■ **Your goal**
The answer must be an exact copy of the entries below, with no images in it.

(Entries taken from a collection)
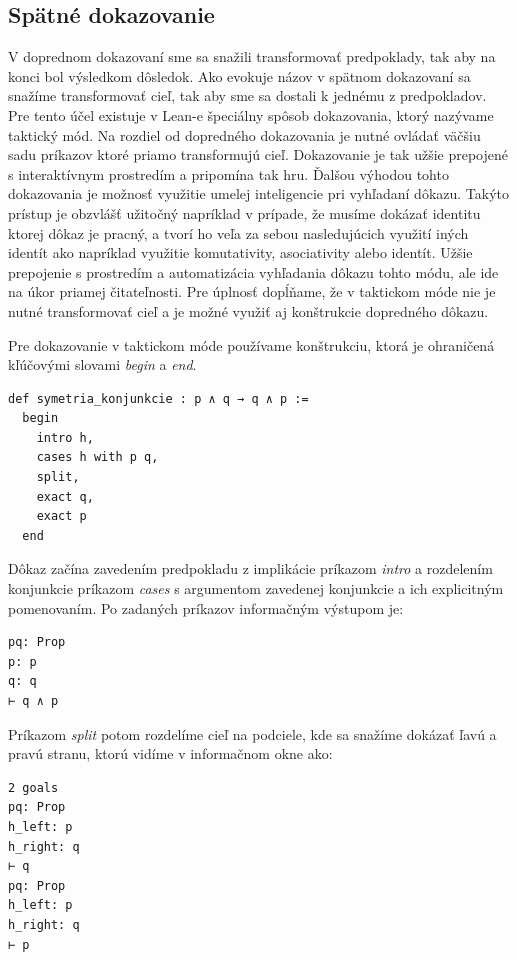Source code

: \documentclass[a4paper,10pt,oneside]{report}%
\begin{document}
\subsection{Spätné dokazovanie}

    V doprednom dokazovaní sme sa snažili transformovať predpoklady, tak aby na konci
bol výsledkom dôsledok.
    Ako evokuje názov v spätnom dokazovaní sa snažíme transformovať cieľ, tak aby sme
sa dostali k jednému z predpokladov.
    Pre tento účel existuje v Lean-e špeciálny spôsob dokazovania, ktorý nazývame taktický
mód.
    Na rozdiel od dopredného dokazovania je nutné ovládať väčšiu sadu príkazov ktoré
priamo transformujú cieľ.
    Dokazovanie je tak užšie prepojené s interaktívnym prostredím a pripomína tak hru.
    Ďalšou výhodou tohto dokazovania je možnosť využitie umelej inteligencie pri vyhľadaní
dôkazu.
    Takýto prístup je obzvlášť užitočný napríklad v prípade, že musíme dokázať identitu
ktorej dôkaz je pracný, a tvorí ho veľa za sebou nasledujúcich využití iných
identít ako napríklad využitie komutativity, asociativity alebo identít.
    Užšie prepojenie s prostredím a automatizácia vyhľadania dôkazu tohto módu, ale
ide na úkor priamej čitateľnosti.
    Pre úplnosť dopĺňame, že v taktickom móde nie je nutné transformovať cieľ a je možné
využiť aj konštrukcie dopredného dôkazu.

    Pre dokazovanie v taktickom móde používame konštrukciu, ktorá je ohraničená
kľúčovými slovami \emph{begin} a \emph{end}.

\begin{lstlisting}
def symetria_konjunkcie : p ∧ q → q ∧ p :=
  begin
    intro h,
    cases h with p q,
    split,
    exact q,
    exact p
  end
\end{lstlisting}

    Dôkaz začína zavedením predpokladu z implikácie príkazom \emph{intro} a
rozdelením konjunkcie príkazom \emph{cases} s argumentom zavedenej konjunkcie a
ich explicitným pomenovaním. Po zadaných príkazov informačným výstupom je:

\begin{lstlisting}
pq: Prop
p: p
q: q
⊢ q ∧ p
\end{lstlisting}

Príkazom \emph{split} potom rozdelíme cieľ na podciele, kde sa snažíme dokázať
ľavú a pravú stranu, ktorú vidíme v informačnom okne ako:

\begin{lstlisting}
2 goals
pq: Prop
h_left: p
h_right: q
⊢ q
pq: Prop
h_left: p
h_right: q
⊢ p
\end{lstlisting}
\end{document}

■ **Answer**
Source code

: \documentclass[a4paper,10pt,oneside]{report}%
\begin{document}
\subsection{Spätné dokazovanie}

    V doprednom dokazovaní sme sa snažili transformovať predpoklady, tak aby na konci
bol výsledkom dôsledok.
    Ako evokuje názov v spätnom dokazovaní sa snažíme transformovať cieľ, tak aby sme
sa dostali k jednému z predpokladov.
    Pre tento účel existuje v Lean-e špeciálny spôsob dokazovania, ktorý nazývame taktický
mód.
    Na rozdiel od dopredného dokazovania je nutné ovládať väčšiu sadu príkazov ktoré
priamo transformujú cieľ.
    Dokazovanie je tak užšie prepojené s interaktívnym prostredím a pripomína tak hru.
    Ďalšou výhodou tohto dokazovania je možnosť využitie umelej inteligencie pri vyhľadaní
dôkazu.
    Takýto prístup je obzvlášť užitočný napríklad v prípade, že musíme dokázať identitu
ktorej dôkaz je pracný, a tvorí ho veľa za sebou nasledujúcich využití iných
identít ako napríklad využitie komutativity, asociativity alebo identít.
    Užšie prepojenie s prostredím a automatizácia vyhľadania dôkazu tohto módu, ale
ide na úkor priamej čitateľnosti.
    Pre úplnosť dopĺňame, že v taktickom móde nie je nutné transformovať cieľ a je možné
využiť aj konštrukcie dopredného dôkazu.

    Pre dokazovanie v taktickom móde používame konštrukciu, ktorá je ohraničená
kľúčovými slovami \emph{begin} a \emph{end}.

\begin{lstlisting}
def symetria_konjunkcie : p ∧ q → q ∧ p :=
  begin
    intro h,
    cases h with p q,
    split,
    exact q,
    exact p
  end
\end{lstlisting}

    Dôkaz začína zavedením predpokladu z implikácie príkazom \emph{intro} a
rozdelením konjunkcie príkazom \emph{cases} s argumentom zavedenej konjunkcie a
ich explicitným pomenovaním. Po zadaných príkazov informačným výstupom je:

\begin{lstlisting}
pq: Prop
p: p
q: q
⊢ q ∧ p
\end{lstlisting}

Príkazom \emph{split} potom rozdelíme cieľ na podciele, kde sa snažíme dokázať
ľavú a pravú stranu, ktorú vidíme v informačnom okne ako:

\begin{lstlisting}
2 goals
pq: Prop
h_left: p
h_right: q
⊢ q
pq: Prop
h_left: p
h_right: q
⊢ p
\end{lstlisting}
\end{document}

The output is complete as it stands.